Supplied entries:
● ● ● ● ●

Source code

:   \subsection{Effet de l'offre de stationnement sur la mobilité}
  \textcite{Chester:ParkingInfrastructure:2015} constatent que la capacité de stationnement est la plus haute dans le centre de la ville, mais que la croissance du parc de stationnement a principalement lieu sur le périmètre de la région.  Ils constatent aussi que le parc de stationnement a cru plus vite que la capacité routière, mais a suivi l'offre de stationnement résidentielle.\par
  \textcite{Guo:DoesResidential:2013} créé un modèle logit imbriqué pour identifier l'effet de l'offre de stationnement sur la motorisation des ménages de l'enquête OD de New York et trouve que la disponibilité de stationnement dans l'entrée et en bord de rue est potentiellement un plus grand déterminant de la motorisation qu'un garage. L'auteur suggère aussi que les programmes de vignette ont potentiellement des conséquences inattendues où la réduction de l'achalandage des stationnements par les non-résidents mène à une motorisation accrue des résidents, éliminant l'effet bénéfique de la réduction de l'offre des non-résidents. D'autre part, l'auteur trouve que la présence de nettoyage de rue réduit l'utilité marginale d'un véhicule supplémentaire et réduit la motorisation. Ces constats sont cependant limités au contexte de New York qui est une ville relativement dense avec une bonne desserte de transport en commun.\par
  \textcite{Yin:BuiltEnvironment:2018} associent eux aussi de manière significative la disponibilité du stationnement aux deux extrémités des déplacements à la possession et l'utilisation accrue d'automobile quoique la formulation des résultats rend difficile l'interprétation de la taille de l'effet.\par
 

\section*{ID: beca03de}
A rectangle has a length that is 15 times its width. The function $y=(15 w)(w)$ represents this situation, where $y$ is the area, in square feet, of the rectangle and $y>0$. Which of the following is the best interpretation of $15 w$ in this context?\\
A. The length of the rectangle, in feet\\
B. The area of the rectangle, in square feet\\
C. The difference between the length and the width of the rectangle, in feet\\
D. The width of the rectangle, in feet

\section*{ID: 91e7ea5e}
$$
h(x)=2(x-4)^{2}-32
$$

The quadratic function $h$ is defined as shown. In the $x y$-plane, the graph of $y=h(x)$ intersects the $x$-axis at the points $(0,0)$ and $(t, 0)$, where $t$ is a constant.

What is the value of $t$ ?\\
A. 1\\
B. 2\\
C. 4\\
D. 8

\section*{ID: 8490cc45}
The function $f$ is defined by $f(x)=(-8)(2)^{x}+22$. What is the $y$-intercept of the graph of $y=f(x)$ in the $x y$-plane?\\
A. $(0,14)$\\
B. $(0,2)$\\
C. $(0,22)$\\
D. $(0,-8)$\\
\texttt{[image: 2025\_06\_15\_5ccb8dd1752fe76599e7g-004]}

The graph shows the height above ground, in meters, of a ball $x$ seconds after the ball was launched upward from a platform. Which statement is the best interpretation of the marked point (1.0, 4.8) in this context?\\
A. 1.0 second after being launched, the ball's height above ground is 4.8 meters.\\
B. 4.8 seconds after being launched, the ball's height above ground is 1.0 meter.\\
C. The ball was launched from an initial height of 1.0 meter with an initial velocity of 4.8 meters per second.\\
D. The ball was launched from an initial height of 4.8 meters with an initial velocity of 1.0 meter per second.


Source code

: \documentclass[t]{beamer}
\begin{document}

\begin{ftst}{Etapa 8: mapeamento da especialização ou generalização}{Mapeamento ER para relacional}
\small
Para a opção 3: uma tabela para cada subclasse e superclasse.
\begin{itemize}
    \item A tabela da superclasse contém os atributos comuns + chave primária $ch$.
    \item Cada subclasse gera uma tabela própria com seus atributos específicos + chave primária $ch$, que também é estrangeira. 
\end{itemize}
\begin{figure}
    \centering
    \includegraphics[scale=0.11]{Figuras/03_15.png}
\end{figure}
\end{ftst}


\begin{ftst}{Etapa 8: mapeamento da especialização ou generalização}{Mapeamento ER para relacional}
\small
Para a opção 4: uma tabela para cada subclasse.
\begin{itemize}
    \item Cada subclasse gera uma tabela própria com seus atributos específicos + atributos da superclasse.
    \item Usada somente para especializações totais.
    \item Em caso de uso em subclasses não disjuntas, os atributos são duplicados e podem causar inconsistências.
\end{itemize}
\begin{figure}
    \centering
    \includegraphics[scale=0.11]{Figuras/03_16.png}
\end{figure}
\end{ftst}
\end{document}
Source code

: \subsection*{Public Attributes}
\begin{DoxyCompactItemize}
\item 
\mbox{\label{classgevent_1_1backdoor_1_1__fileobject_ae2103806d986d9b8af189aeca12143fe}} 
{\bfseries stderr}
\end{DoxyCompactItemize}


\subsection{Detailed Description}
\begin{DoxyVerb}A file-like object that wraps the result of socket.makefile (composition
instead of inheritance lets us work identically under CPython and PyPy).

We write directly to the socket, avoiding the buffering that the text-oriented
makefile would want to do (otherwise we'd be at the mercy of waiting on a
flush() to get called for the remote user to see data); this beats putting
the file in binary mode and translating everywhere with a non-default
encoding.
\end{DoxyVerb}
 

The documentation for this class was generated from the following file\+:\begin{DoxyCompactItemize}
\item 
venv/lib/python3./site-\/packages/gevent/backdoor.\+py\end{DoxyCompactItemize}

● ● ● ● ●

Look above for the line holding "taille de l'effet.\par" and the line holding "A. The length of the rectangle, in feet\\", then output exactly those two lines and every line between them, nothing more.

Problem solution:
  \textcite{Yin:BuiltEnvironment:2018} associent eux aussi de manière significative la disponibilité du stationnement aux deux extrémités des déplacements à la possession et l'utilisation accrue d'automobile quoique la formulation des résultats rend difficile l'interprétation de la taille de l'effet.\par
 

\section*{ID: beca03de}
A rectangle has a length that is 15 times its width. The function $y=(15 w)(w)$ represents this situation, where $y$ is the area, in square feet, of the rectangle and $y>0$. Which of the following is the best interpretation of $15 w$ in this context?\\
A. The length of the rectangle, in feet\\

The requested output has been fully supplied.